Stored data:
*** Begin section ***
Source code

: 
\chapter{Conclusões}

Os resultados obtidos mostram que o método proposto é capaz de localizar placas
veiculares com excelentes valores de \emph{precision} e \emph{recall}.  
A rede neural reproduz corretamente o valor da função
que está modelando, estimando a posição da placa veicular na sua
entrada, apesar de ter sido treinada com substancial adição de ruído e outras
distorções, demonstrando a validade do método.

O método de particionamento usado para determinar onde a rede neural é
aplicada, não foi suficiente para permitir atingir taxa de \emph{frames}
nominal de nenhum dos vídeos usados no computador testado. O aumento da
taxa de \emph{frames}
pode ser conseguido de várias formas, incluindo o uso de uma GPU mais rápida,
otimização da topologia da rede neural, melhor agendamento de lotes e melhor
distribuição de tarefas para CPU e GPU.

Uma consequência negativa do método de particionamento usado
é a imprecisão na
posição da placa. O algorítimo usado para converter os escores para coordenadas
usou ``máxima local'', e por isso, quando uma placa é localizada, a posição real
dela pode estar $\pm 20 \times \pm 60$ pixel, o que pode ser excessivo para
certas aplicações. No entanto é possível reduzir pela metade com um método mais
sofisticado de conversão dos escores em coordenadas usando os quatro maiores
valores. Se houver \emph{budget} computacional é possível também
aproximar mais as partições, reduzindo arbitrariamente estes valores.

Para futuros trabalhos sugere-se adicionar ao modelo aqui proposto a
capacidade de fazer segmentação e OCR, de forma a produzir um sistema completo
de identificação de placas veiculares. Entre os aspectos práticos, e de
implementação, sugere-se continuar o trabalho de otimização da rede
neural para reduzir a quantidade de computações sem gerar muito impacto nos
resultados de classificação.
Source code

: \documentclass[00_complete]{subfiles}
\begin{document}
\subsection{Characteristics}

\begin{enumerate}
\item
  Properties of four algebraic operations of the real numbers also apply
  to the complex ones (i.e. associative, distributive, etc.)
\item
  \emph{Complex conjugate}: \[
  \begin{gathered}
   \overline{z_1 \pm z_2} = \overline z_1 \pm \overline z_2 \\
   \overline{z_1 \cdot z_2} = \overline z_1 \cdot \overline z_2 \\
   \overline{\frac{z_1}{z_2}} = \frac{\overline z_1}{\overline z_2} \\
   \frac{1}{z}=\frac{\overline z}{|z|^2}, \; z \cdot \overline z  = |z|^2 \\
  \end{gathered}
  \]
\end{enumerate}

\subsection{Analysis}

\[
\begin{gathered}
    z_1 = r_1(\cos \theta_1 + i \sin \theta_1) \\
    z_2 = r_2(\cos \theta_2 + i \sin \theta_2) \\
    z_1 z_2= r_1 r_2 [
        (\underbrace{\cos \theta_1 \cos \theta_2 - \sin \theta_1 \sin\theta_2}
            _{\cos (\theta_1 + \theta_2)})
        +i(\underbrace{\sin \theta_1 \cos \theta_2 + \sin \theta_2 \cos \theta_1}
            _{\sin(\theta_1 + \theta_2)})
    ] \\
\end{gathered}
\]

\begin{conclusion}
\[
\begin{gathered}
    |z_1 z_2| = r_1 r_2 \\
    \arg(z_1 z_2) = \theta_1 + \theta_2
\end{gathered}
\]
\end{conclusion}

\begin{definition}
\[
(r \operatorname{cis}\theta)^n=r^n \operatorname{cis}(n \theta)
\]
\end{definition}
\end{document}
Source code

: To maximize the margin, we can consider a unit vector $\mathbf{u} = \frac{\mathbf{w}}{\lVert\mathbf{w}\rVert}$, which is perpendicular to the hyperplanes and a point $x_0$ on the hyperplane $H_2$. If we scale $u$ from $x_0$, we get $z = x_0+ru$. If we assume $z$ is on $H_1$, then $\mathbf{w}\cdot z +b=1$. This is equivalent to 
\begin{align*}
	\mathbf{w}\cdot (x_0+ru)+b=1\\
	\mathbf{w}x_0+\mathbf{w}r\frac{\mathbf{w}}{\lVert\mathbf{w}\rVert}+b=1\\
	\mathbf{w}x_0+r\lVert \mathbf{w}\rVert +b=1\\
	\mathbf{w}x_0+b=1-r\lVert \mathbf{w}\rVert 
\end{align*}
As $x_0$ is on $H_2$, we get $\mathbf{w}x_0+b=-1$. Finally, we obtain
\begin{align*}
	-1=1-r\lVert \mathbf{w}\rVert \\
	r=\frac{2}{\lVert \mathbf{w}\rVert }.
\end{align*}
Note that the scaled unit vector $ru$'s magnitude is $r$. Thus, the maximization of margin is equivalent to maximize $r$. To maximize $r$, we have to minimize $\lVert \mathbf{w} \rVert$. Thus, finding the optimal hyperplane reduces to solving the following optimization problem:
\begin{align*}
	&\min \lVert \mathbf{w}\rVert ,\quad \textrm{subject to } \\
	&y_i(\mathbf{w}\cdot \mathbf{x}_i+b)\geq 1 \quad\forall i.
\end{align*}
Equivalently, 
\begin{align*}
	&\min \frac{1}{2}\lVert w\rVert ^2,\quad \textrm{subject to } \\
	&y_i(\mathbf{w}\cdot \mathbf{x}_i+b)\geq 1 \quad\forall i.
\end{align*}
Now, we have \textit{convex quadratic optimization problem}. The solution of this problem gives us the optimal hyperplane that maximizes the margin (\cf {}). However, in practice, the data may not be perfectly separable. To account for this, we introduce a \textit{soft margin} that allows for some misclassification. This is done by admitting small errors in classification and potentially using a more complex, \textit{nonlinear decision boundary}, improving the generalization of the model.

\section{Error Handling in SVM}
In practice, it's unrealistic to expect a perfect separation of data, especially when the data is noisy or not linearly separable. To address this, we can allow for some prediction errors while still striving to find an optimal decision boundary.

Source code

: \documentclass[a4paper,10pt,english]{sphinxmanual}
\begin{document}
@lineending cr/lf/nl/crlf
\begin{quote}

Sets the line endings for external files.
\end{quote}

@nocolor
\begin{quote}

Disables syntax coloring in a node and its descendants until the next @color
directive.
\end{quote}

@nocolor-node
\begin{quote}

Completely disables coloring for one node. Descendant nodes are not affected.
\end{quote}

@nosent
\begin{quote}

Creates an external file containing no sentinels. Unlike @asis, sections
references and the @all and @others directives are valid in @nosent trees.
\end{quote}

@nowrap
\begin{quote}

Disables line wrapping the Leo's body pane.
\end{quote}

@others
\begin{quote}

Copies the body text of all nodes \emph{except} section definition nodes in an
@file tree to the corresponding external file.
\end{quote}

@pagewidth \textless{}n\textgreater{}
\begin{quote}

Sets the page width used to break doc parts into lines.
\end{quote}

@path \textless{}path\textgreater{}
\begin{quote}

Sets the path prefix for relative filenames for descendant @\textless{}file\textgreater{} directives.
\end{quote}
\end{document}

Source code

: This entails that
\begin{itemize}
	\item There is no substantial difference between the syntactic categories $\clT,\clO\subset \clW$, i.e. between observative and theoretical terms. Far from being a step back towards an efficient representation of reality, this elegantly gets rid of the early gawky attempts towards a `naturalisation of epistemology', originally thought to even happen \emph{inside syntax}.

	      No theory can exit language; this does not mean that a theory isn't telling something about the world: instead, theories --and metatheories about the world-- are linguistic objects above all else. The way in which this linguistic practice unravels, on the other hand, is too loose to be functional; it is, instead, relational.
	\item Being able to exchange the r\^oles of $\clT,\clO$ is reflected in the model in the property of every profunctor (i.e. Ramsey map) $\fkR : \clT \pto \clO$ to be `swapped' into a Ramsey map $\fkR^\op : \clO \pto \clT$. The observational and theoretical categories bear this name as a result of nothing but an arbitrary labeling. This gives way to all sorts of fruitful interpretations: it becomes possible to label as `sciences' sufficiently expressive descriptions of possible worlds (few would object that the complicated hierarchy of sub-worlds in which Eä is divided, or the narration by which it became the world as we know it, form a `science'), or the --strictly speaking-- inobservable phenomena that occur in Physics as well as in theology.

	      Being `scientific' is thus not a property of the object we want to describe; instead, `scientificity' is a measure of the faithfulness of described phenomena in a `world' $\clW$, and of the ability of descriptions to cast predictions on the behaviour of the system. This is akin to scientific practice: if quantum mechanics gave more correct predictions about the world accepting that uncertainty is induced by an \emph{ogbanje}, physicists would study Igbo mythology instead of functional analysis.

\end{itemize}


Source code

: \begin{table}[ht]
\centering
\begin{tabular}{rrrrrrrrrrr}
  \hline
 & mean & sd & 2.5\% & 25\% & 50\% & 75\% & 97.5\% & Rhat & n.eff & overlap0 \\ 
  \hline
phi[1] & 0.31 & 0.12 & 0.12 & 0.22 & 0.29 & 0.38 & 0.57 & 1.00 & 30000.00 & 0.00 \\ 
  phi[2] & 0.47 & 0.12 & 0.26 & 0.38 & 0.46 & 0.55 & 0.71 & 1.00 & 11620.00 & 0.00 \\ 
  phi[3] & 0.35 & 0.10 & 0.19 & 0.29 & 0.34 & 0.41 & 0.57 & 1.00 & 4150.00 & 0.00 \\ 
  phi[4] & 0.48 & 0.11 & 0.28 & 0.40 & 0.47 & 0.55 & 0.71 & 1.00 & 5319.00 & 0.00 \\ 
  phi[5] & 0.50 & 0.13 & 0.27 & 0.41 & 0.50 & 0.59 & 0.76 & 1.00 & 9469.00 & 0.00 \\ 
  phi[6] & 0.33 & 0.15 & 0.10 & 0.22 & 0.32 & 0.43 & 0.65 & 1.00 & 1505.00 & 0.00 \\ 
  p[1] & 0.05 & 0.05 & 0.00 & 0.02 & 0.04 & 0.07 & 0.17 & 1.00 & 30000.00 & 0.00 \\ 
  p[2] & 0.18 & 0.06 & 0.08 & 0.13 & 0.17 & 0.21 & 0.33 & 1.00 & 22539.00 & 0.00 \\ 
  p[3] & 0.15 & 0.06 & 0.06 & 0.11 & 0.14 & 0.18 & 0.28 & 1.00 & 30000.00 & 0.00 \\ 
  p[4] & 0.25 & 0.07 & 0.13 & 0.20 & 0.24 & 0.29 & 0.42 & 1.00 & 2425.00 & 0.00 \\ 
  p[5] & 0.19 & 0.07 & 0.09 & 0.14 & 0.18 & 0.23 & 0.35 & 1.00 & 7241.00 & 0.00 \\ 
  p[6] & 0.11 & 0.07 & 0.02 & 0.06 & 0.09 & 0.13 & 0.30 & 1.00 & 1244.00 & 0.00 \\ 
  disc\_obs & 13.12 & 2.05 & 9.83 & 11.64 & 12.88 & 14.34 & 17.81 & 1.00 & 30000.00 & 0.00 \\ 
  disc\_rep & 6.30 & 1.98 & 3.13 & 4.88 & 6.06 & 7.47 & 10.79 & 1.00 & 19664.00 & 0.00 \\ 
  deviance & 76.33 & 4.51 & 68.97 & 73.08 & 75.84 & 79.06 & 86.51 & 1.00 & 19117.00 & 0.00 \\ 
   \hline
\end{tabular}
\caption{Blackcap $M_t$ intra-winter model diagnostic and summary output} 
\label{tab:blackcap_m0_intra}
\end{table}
*** End section ***
WORK INSTRUCTION
Lines holding the word "placas" should be copied from the entries above.

RESPONSE TO THIS TASK
Os resultados obtidos mostram que o método proposto é capaz de localizar placas
de identificação de placas veiculares. Entre os aspectos práticos, e de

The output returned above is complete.